Clinical outcomes of obstructive CAD (cases), MINOCA and control groups at the time of the first MACE.

4. Discussion

To the best of our knowledge, this is the first report describing the long-term outcomes of a very young population of MINOCA patients. In summary, our study revealed the following findings: first, the cardiovascular risk factors are similar to those of patients with obstructive CAD and MINOCA. Second, patients with obstructive CAD and MINOCA patients showed a similar unfavorable long-term prognosis compared to the control group. Third, MINOCA subjects with a history of cocaine use, depression, and a family history of CAD have a higher risk of MACE at long-term follow-up.

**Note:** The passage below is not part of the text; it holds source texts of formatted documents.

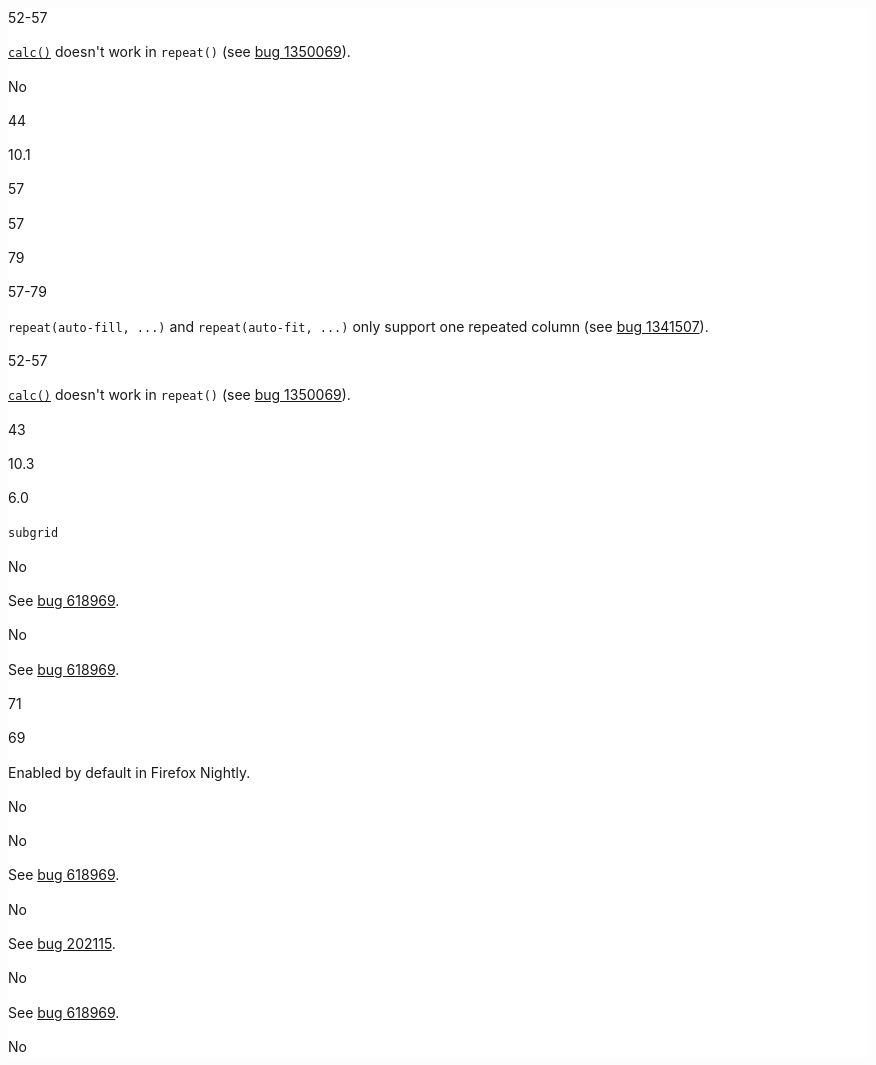 52-57

[`calc()`](https://developer.mozilla.org/docs/Web/CSS/calc) doesn't work in `repeat()` (see [bug 1350069](https://bugzil.la/1350069)).

No

44

10.1

57

57

79

57-79

`repeat(auto-fill, ...)` and `repeat(auto-fit, ...)` only support one repeated column (see [bug 1341507](https://bugzil.la/1341507)).

52-57

[`calc()`](https://developer.mozilla.org/docs/Web/CSS/calc) doesn't work in `repeat()` (see [bug 1350069](https://bugzil.la/1350069)).

43

10.3

6.0

`subgrid`

No

See [bug 618969](https://crbug.com/618969).

No

See [bug 618969](https://crbug.com/618969).

71

69

Enabled by default in Firefox Nightly.

No

No

See [bug 618969](https://crbug.com/618969).

No

See [bug 202115](https://webkit.org/b/202115).

No

See [bug 618969](https://crbug.com/618969).

No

The risk profile of MINOCA patients is very similar to those with obstructive CAD. In addition, higher percentages of drug use, depression, and female gender were observed in the MINOCA group. The higher triglyceride levels found in the MINOCA population compared to the other 2 groups were borderline statistically significant but in line with that reported in other studies [14–16]. Also, previous studies have reported lower LDL values for the MINOCA group than for the healthy controls [17] and for obstructive CAD subjects [18]. In our study, the lipid profile and other classic risk factors of MINOCA patients are more similar to those of patients with obstructive CAD than to the control group. These discrepancies may be due to the characteristics of our population, which present the highest values for the different concentrations of lipoproteins in the literature reviewed and the younger population studied.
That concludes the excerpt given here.